Some of these mega data centers are soaking up 100 megawatts of power at any given time, O'Brien said. "In data center parlance, those are huge," he said.
This all has direct implications on the public-versus-private cloud debate, he said.
"If you are implementing these cloud capabilities in a dedicated fashion, and you're doing so in a data center that has 1,000 servers, the numbers [due to power consumption] are interesting. We've actually modeled this out: A per-server TCO in a 100,000-server farm is less than half of the per-server TCO in a 1,000-server data center," O'Brien said.
So when a company implements a private, dedicated cloud system, they're going to do so-more often than not-on a smaller scale than a third-party public cloud provider, O'Brien said.
"You'll pay a TCO premium, if you will, and not get the full benefit of scale economies on the supply side," he said.
On the demand side, the issue cloud computing really solves is bad server utilization, O'Brien said.
"The thing that drives bad server utilization is variability of the underlying workloads-either unpredictable workloads or workloads that need to be provisioned for peak load," O'Brien said. "So this over-provisioning effect has put a lot of companies in a single-digit server utilization situation."
It's a fact that servers and storage arrays alike in any given data center commonly run at between 5 and 20 percent capacity. The unpredictability of workloads-often caused by good old-fashioned randomness, O'Brien said-force IT managers to over-provision for something unpredictable that might happen.

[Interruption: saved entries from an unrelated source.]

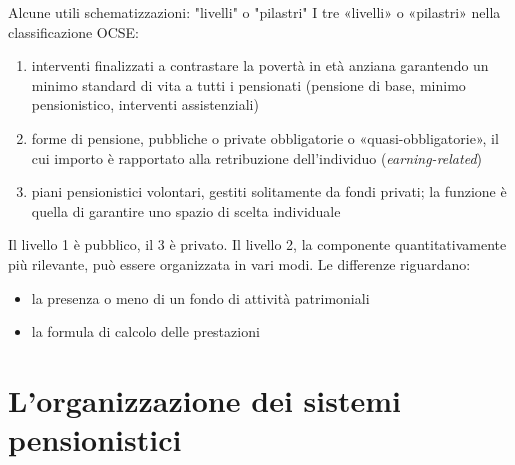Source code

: \documentclass[11pt]{beamer}
\begin{document}
\begin{frame}{Alcune utili schematizzazioni: "livelli" o "pilastri"}
I tre «livelli» o «pilastri» nella classificazione OCSE:
\begin{enumerate}
\item interventi finalizzati a contrastare la povertà in età anziana garantendo
un minimo standard di vita a tutti i pensionati (pensione di base, minimo
pensionistico, interventi assistenziali)
\item forme di pensione, pubbliche o private obbligatorie o «quasi-obbligatorie»,
il cui importo è rapportato alla retribuzione dell’individuo
(\emph{earning-related})
\item piani pensionistici volontari, gestiti solitamente da fondi privati; la
funzione è quella di garantire uno spazio di scelta individuale
\end{enumerate}

Il livello 1 è pubblico, il 3 è privato. Il livello 2, la componente
quantitativamente più rilevante, può essere organizzata in vari modi. Le differenze riguardano:
\begin{itemize}
\item la presenza o meno di un fondo di attività patrimoniali
\item la formula di calcolo delle prestazioni
\end{itemize}
\end{frame}

\section{L'organizzazione dei sistemi pensionistici}
\end{document}
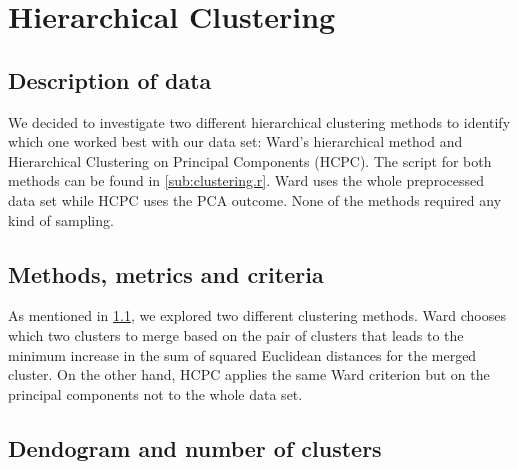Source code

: 

\section{Hierarchical Clustering}%
\label{sec:hierarchical_clustering}

\subsection{Description of data}%
\label{sub:description_data}


We decided to investigate two different hierarchical clustering methods to
identify which one worked best with our data set: Ward's hierarchical method and 
Hierarchical Clustering on Principal Components (HCPC). The script for both methods
can be found in \cref{sub:clustering.r}. Ward uses
the whole preprocessed data set while HCPC uses the PCA outcome. None of the
methods required any kind of sampling.

\subsection{Methods, metrics and criteria}


As mentioned in \cref{sub:description_data}, we explored two different clustering methods.
Ward chooses which two clusters to merge based on the pair of clusters that leads to the
minimum increase in the sum of squared Euclidean distances for the merged cluster. 
On the other hand, HCPC applies the same Ward criterion but on the principal components 
not to the whole data set.


\subsection{Dendogram and number of clusters}%
\label{sub:dendogram}

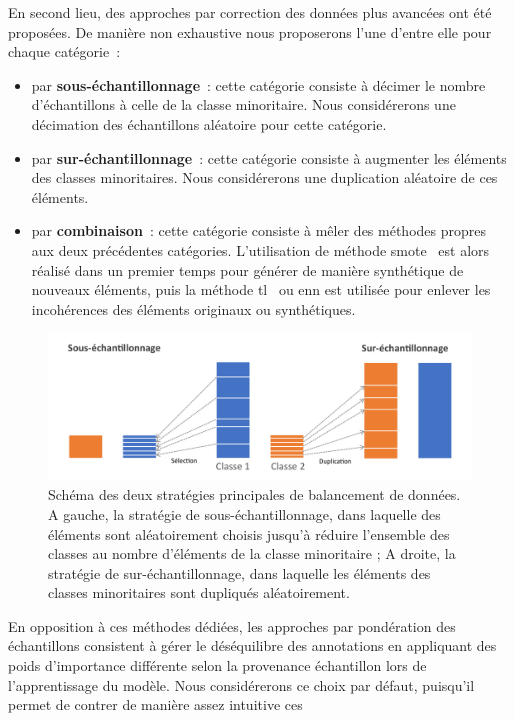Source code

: En second lieu, des approches par correction des données plus avancées ont été proposées. De manière non exhaustive nous proposerons l'une d'entre elle pour chaque catégorie~:
\begin{itemize}
    \item par \textbf{sous-échantillonnage}~: cette catégorie consiste à décimer le nombre d'échantillons à celle de la classe minoritaire. Nous considérerons une décimation des échantillons aléatoire pour cette catégorie.
    \item par \textbf{sur-échantillonnage}~: cette catégorie consiste à augmenter les éléments des classes minoritaires. Nous considérerons une duplication aléatoire de ces éléments.
    \item par \textbf{combinaison}~: cette catégorie consiste à mêler des méthodes propres aux deux précédentes catégories. L'utilisation de méthode \gls{smote}~\cite{Chawla2002}  est alors réalisé dans un premier temps pour générer de manière synthétique de nouveaux éléments, puis la méthode \gls{tl}~\cite{Tomek1976} ou \gls{enn} est utilisée pour enlever les incohérences des éléments originaux ou synthétiques.
\end{itemize}\par

\begin{figure}[H]
    \centering
    \includegraphics[width=\linewidth]{contents/chapter_4/resources/scheme_data_balancing.pdf}
    \caption{Schéma des deux stratégies principales de balancement de données. A gauche, la stratégie de sous-échantillonnage, dans laquelle des éléments sont aléatoirement choisis jusqu'à réduire l'ensemble des classes au nombre d'éléments de la classe minoritaire ; A droite, la stratégie de sur-échantillonnage, dans laquelle les éléments des classes minoritaires sont dupliqués aléatoirement. }
    \label{fig:scheme_data_balancing}
\end{figure}\par

En opposition à ces méthodes dédiées, les approches par pondération des échantillons consistent à gérer le déséquilibre des annotations en appliquant des poids d'importance différente selon la provenance échantillon lors de l'apprentissage du modèle. Nous considérerons ce choix par défaut, puisqu'il permet de contrer de manière assez intuitive ces

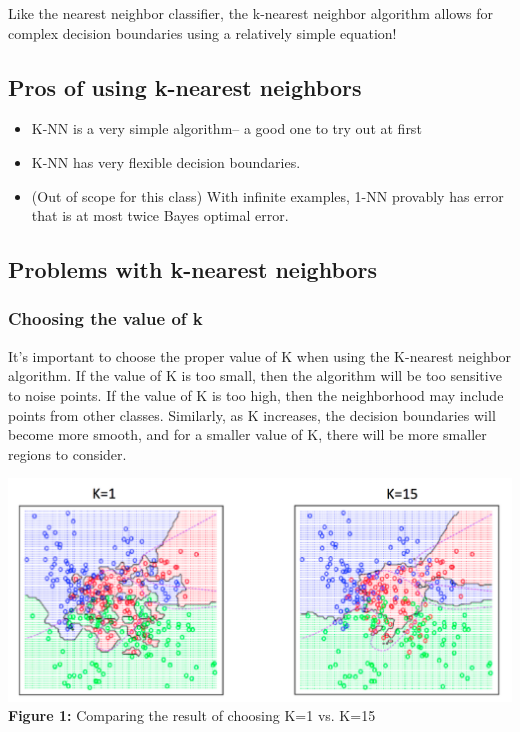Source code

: \documentclass{article}
\begin{document}
Like the nearest neighbor classifier, the k-nearest neighbor algorithm allows for complex decision boundaries using a relatively simple equation!

\subsection{Pros of using k-nearest neighbors}

\begin{itemize}
    \item K-NN is a very simple algorithm-- a good one to try out at first
    \item K-NN has very flexible decision boundaries.
    \item (Out of scope for this class) With infinite examples, 1-NN provably has error that is at most twice Bayes optimal error.
\end{itemize}

\subsection{Problems with k-nearest neighbors}


\subsubsection{Choosing the value of k}

It's important to choose the proper value of K when using the K-nearest neighbor algorithm. If the value of K is too small, then the algorithm will be too sensitive to noise points. If the value of K is too high, then the neighborhood may include points from other classes. Similarly, as K increases, the decision boundaries will become more smooth, and for a smaller value of K, there will be more smaller regions to consider.

\begin{center}
	\includegraphics[scale=0.5]{ChoosingValueOfK.png}\\
    \textbf{Figure 1:} Comparing the result of choosing K=1 vs. K=15\\
\end{center}
\end{document}
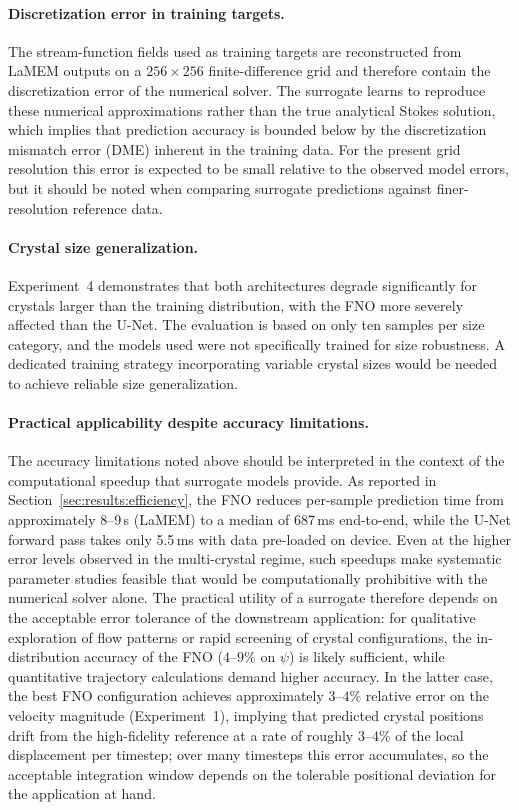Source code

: \paragraph{Discretization error in training targets.} The stream-function fields used as training targets are reconstructed from LaMEM outputs on a $256\times256$ finite-difference grid and therefore contain the discretization error of the numerical solver. The surrogate learns to reproduce these numerical approximations rather than the true analytical Stokes solution, which implies that prediction accuracy is bounded below by the discretization mismatch error (DME) inherent in the training data. For the present grid resolution this error is expected to be small relative to the observed model errors, but it should be noted when comparing surrogate predictions against finer-resolution reference data.

\paragraph{Crystal size generalization.} Experiment~4 demonstrates that both architectures degrade significantly for crystals larger than the training distribution, with the FNO more severely affected than the U-Net. The evaluation is based on only ten samples per size category, and the models used were not specifically trained for size robustness. A dedicated training strategy incorporating variable crystal sizes would be needed to achieve reliable size generalization.

\paragraph{Practical applicability despite accuracy limitations.} The accuracy limitations noted above should be interpreted in the context of the computational speedup that surrogate models provide. As reported in Section~\ref{sec:results:efficiency}, the FNO reduces per-sample prediction time from approximately 8–9\,s (LaMEM) to a median of 687\,ms end-to-end, while the U-Net forward pass takes only 5.5\,ms with data pre-loaded on device. Even at the higher error levels observed in the multi-crystal regime, such speedups make systematic parameter studies feasible that would be computationally prohibitive with the numerical solver alone. The practical utility of a surrogate therefore depends on the acceptable error tolerance of the downstream application: for qualitative exploration of flow patterns or rapid screening of crystal configurations, the in-distribution accuracy of the FNO ($4$–$9\%$ on $\psi$) is likely sufficient, while quantitative trajectory calculations demand higher accuracy. In the latter case, the best FNO configuration achieves approximately $3$–$4\%$ relative error on the velocity magnitude (Experiment~1), implying that predicted crystal positions drift from the high-fidelity reference at a rate of roughly $3$–$4\%$ of the local displacement per timestep; over many timesteps this error accumulates, so the acceptable integration window depends on the tolerable positional deviation for the application at hand.

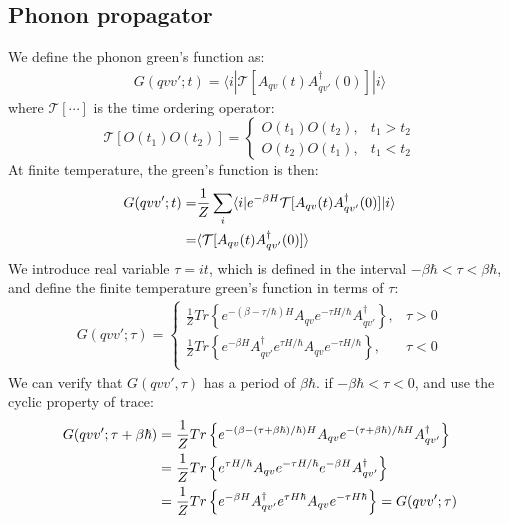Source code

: \documentclass{article}
\begin{document}
\subsection{Phonon propagator}
We define the phonon green's function as:
\begin{align}
    G(qvv';t) = \langle i | \mathcal{T}[A_{qv}(t)A_{qv'}^{\dagger}(0)]| i \rangle \label{green_A}
\end{align}
where $\mathcal{T}[\cdots]$ is the time ordering operator:
\begin{equation}
    \mathcal{T}[O(t_1)O(t_2)] = 
    \begin{cases}
        O(t_1)O(t_2), &t_1 > t_2\\
        O(t_2)O(t_1), &t_1 < t_2 
    \end{cases}
\end{equation}
At finite temperature, the green's function is then:
\begin{align}
    G(qvv';t) =& \frac{1}{Z} \sum_i \langle i | e^{-\beta H} \mathcal{T}[A_{qv}(t)A_{qv'}^{\dagger}(0)]| i \rangle \notag \\
              =& \langle \mathcal{T}[A_{qv}(t)A_{qv'}^{\dagger}(0)] \rangle
\end{align}
We introduce real variable $\tau = it $, which is defined in the interval $-\beta \hbar < \tau < \beta \hbar$, and define the 
finite temperature green's function in terms of $\tau$:
\begin{align}
    G(qvv';\tau) = 
    \begin{cases}
        \frac{1}{Z} Tr\left\{ e^{-(\beta-\tau/\hbar)H} A_{qv} e^{-\tau H/\hbar } A_{qv'}^{\dagger} \right\}, &\tau > 0 \\
        \frac{1}{Z} Tr\left\{ e^{-\beta H} A_{qv'}^{\dagger} e^{\tau H/\hbar } A_{qv} e^{- \tau H/\hbar } \right\}, &\tau < 0 \\
    \end{cases}
\end{align}
We can verify that $G(qvv',\tau)$ has a period of $\beta \hbar$. if $-\beta \hbar < \tau < 0$, and use the cyclic property 
of trace:
\begin{align}
    G(qvv';\tau + \beta \hbar) &= \frac{1}{Z} Tr\left\{ e^{-(\beta-(\tau + \beta \hbar)/\hbar)H} A_{qv} e^{-(\tau + \beta \hbar)/\hbar H} A_{qv'}^{\dagger} \right\} \notag \\
                                &= \frac{1}{Z} Tr\left\{ e^{\tau H/\hbar} A_{qv} e^{-\tau H /\hbar} e^{-\beta H} A_{qv'}^{\dagger} \right\} \notag \\
                                &= \frac{1}{Z} Tr\left\{ e^{-\beta H} A_{qv'}^{\dagger} e^{\tau H\hbar } A_{qv} e^{-\tau H\hbar } \right\} = G(qvv';\tau ) 
\end{align}
\end{document}
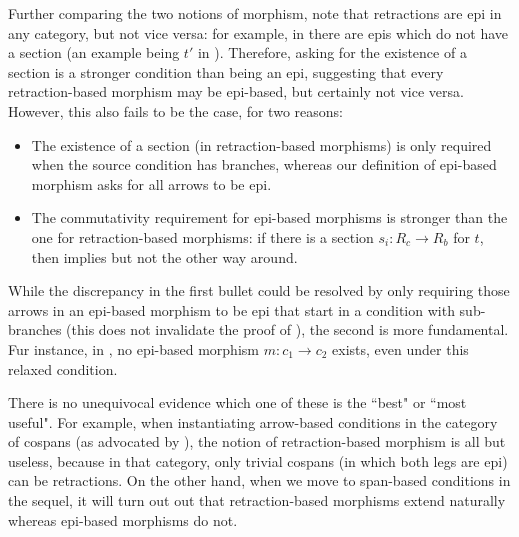 %
Further comparing the two notions of morphism, note that retractions are epi in any category, but not vice versa: for example, in  there are epis which do not have a section (an example being $t'$ in ). Therefore, asking for the existence of a section is a stronger condition than being an epi, suggesting that every retraction-based morphism may be epi-based, but certainly not vice versa. However, this also fails to be the case, for two reasons:
%
\begin{itemize}
\item The existence of a section (in retraction-based morphisms) is only required when the source condition has branches, whereas our definition of epi-based morphism asks for all arrows to be epi.
\item The commutativity requirement for epi-based morphisms is stronger than the one for retraction-based morphisms: if there is a section $s_i: R_c \to R_b$ for $t$, then  implies  but not the other way around.
\end{itemize}
%
While the discrepancy in the first bullet could be resolved by only requiring those arrows in an epi-based morphism to be epi that start in a condition with sub-branches (this does not invalidate the proof of ), the second is more fundamental. Fur instance, in , no epi-based morphism $m:c_1\to c_2$ exists, even under this relaxed condition.

There is no unequivocal evidence which one of these is the ``best" or ``most useful". For example, when instantiating arrow-based conditions in the category of cospans (as advocated by \cite{bchk:conditional-reactive-systems}), the notion of retraction-based morphism is all but useless, because in that category, only trivial cospans (in which both legs are epi) can be retractions. On the other hand, when we move to span-based conditions in the sequel, it will turn out out that retraction-based morphisms extend naturally whereas epi-based morphisms do not.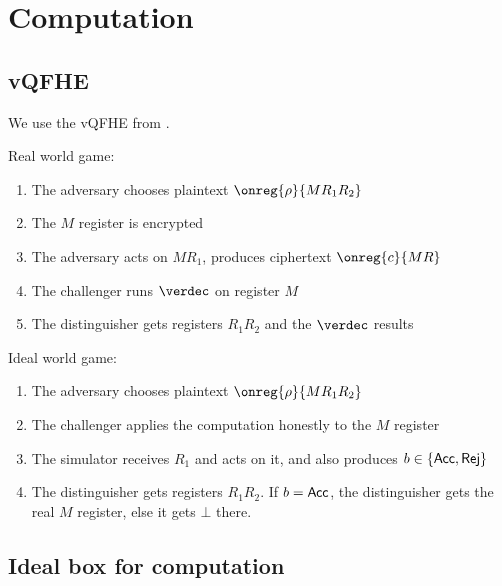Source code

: \section{Computation}


\subsection{vQFHE}

We use the vQFHE from \cite{magic_circuits}.



Real world game:
\begin{enumerate}
	\item The adversary chooses plaintext $\onreg{\rho}{MR_1R_2}$
	\item The $M$ register is encrypted
	\item The adversary acts on $MR_1$, produces ciphertext $\onreg{c}{MR}$
	\item The challenger runs $\verdec$ on register $M$
	\item The distinguisher gets registers $R_1R_2$ and the $\verdec$ results
\end{enumerate}

Ideal world game:
\begin{enumerate}
	\item The adversary chooses plaintext $\onreg{\rho}{MR_1R_2}$
	\item The challenger applies the computation honestly to the $M$ register
	\item The simulator receives $R_1$ and acts on it, and also produces $b\in\left\{{\mathsf{Acc}}, {\mathsf{Rej}}\right\}$
	\item The distinguisher gets registers $R_1R_2$. If $b={\mathsf{Acc}}$, the distinguisher gets the real $M$ register, else it gets $\bot$ there.
\end{enumerate}

\subsection{Ideal box for computation}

"The goal we want to get to is diversifying away all this variability," O'Brien said. "What you want to do is put as many applications, as many workloads-just like you would an investment portfolio-all in one place, and you get a much smoother, much more predictable curve [output]. In a public cloud, you can do that in a larger scale; in a private cloud, you can do it at a smaller scale."
Public cloud systems are set up for 85 to 90 percent utilization, O'Brien said. The benefits are obvious.
"The economic tailwinds are pushing us toward this public cloud model because the cost of computing is so dramatically lower, because of the supply-side scale and demand-side scale," O'Brien said.